> WORK INSTRUCTION:
Please set down every entry again exactly as it stands, without the pictures.
═══
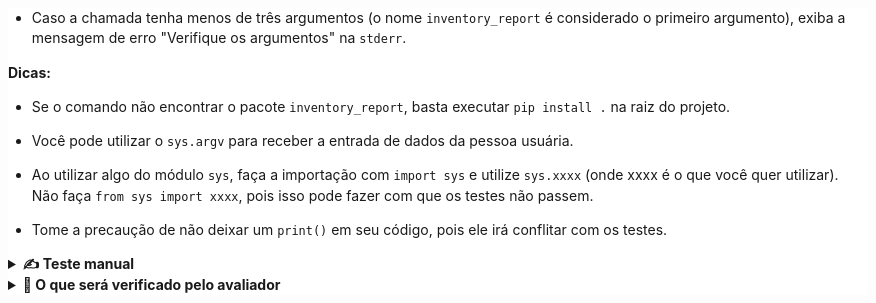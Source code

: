 - Caso a chamada tenha menos de três argumentos (o nome `inventory_report` é considerado o primeiro argumento), exiba a mensagem de erro "Verifique os argumentos" na `stderr`.
    
**Dicas:**
  - Se o comando não encontrar o pacote `inventory_report`, basta executar `pip install .` na raiz do projeto.

  - Você pode utilizar o `sys.argv` para receber a entrada de dados da pessoa usuária.
    
  - Ao utilizar algo do módulo `sys`, faça a importação com `import sys` e utilize `sys.xxxx` (onde xxxx é o que você quer utilizar). Não faça `from sys import xxxx`, pois isso pode fazer com que os testes não passem.
    
  - Tome a precaução de não deixar um `print()` em seu código, pois ele irá conflitar com os testes.

<details><summary>
    <b>✍️ Teste manual</b>
  </summary></details>

<details>
  <summary>
    <b>🤖 O que será verificado pelo avaliador</b>
  </summary>

  - 11.1 - Será validado se pelo comando é possível importar um arquivo csv simples

  - 11.2 - Será validado se pelo comando é possível importar um arquivo csv completo

  - 11.3 - Será validado se pelo comando é possível importar um arquivo json simples

  - 11.4 - Será validado se pelo comando é possível importar um arquivo json completo

  - 11.5 - Será validado se pelo comando é possível importar um arquivo xml simples

  - 11.6 - Será validado se pelo comando é possível importar um arquivo xml completo

  - 11.7 - Será validado se houverem argumentos faltantes será retornando um erro

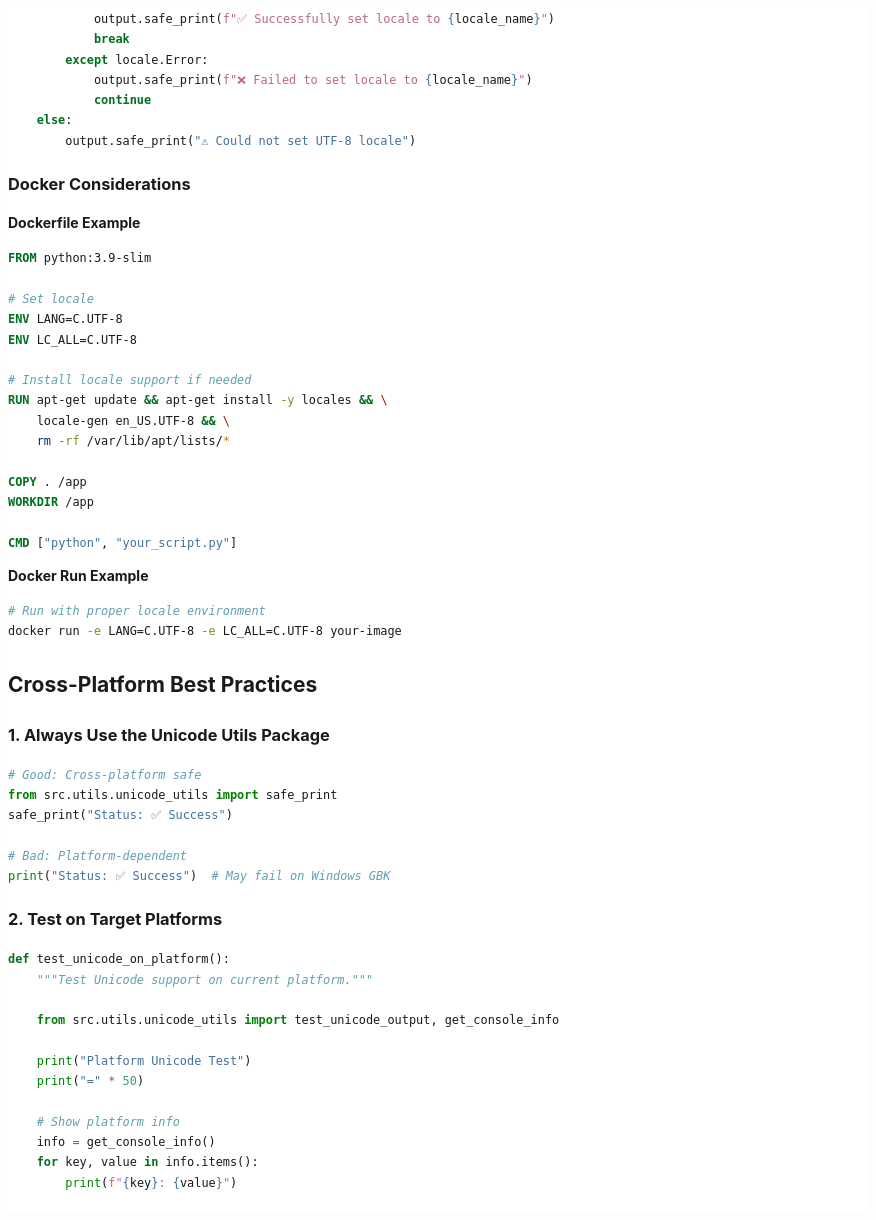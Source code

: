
 ```python
            output.safe_print(f"✅ Successfully set locale to {locale_name}")
            break
        except locale.Error:
            output.safe_print(f"❌ Failed to set locale to {locale_name}")
            continue
    else:
        output.safe_print("⚠️ Could not set UTF-8 locale")
```

### Docker Considerations

**Dockerfile Example**
```dockerfile
FROM python:3.9-slim

# Set locale
ENV LANG=C.UTF-8
ENV LC_ALL=C.UTF-8

# Install locale support if needed
RUN apt-get update && apt-get install -y locales && \
    locale-gen en_US.UTF-8 && \
    rm -rf /var/lib/apt/lists/*

COPY . /app
WORKDIR /app

CMD ["python", "your_script.py"]
```

**Docker Run Example**
```bash
# Run with proper locale environment
docker run -e LANG=C.UTF-8 -e LC_ALL=C.UTF-8 your-image
```

## Cross-Platform Best Practices

### 1. Always Use the Unicode Utils Package

```python
# Good: Cross-platform safe
from src.utils.unicode_utils import safe_print
safe_print("Status: ✅ Success")

# Bad: Platform-dependent
print("Status: ✅ Success")  # May fail on Windows GBK
```

### 2. Test on Target Platforms

```python
def test_unicode_on_platform():
    """Test Unicode support on current platform."""
    
    from src.utils.unicode_utils import test_unicode_output, get_console_info
    
    print("Platform Unicode Test")
    print("=" * 50)
    
    # Show platform info
    info = get_console_info()
    for key, value in info.items():
        print(f"{key}: {value}")
    
```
═══
> RESPONSE:
Source code

: - Caso a chamada tenha menos de três argumentos (o nome `inventory_report` é considerado o primeiro argumento), exiba a mensagem de erro "Verifique os argumentos" na `stderr`.
    
**Dicas:**
  - Se o comando não encontrar o pacote `inventory_report`, basta executar `pip install .` na raiz do projeto.

  - Você pode utilizar o `sys.argv` para receber a entrada de dados da pessoa usuária.
    
  - Ao utilizar algo do módulo `sys`, faça a importação com `import sys` e utilize `sys.xxxx` (onde xxxx é o que você quer utilizar). Não faça `from sys import xxxx`, pois isso pode fazer com que os testes não passem.
    
  - Tome a precaução de não deixar um `print()` em seu código, pois ele irá conflitar com os testes.

<details><summary>
    <b>✍️ Teste manual</b>
  </summary></details>

<details>
  <summary>
    <b>🤖 O que será verificado pelo avaliador</b>
  </summary>

  - 11.1 - Será validado se pelo comando é possível importar um arquivo csv simples

  - 11.2 - Será validado se pelo comando é possível importar um arquivo csv completo

  - 11.3 - Será validado se pelo comando é possível importar um arquivo json simples

  - 11.4 - Será validado se pelo comando é possível importar um arquivo json completo

  - 11.5 - Será validado se pelo comando é possível importar um arquivo xml simples

  - 11.6 - Será validado se pelo comando é possível importar um arquivo xml completo

  - 11.7 - Será validado se houverem argumentos faltantes será retornando um erro

Source code

:
 ```python
            output.safe_print(f"✅ Successfully set locale to {locale_name}")
            break
        except locale.Error:
            output.safe_print(f"❌ Failed to set locale to {locale_name}")
            continue
    else:
        output.safe_print("⚠️ Could not set UTF-8 locale")
```

### Docker Considerations

**Dockerfile Example**
```dockerfile
FROM python:3.9-slim

# Set locale
ENV LANG=C.UTF-8
ENV LC_ALL=C.UTF-8

# Install locale support if needed
RUN apt-get update && apt-get install -y locales && \
    locale-gen en_US.UTF-8 && \
    rm -rf /var/lib/apt/lists/*

COPY . /app
WORKDIR /app

CMD ["python", "your_script.py"]
```

**Docker Run Example**
```bash
# Run with proper locale environment
docker run -e LANG=C.UTF-8 -e LC_ALL=C.UTF-8 your-image
```

## Cross-Platform Best Practices

### 1. Always Use the Unicode Utils Package

```python
# Good: Cross-platform safe
from src.utils.unicode_utils import safe_print
safe_print("Status: ✅ Success")

# Bad: Platform-dependent
print("Status: ✅ Success")  # May fail on Windows GBK
```

### 2. Test on Target Platforms

```python
def test_unicode_on_platform():
    """Test Unicode support on current platform."""
    
    from src.utils.unicode_utils import test_unicode_output, get_console_info
    
    print("Platform Unicode Test")
    print("=" * 50)
    
    # Show platform info
    info = get_console_info()
    for key, value in info.items():
        print(f"{key}: {value}")
    
```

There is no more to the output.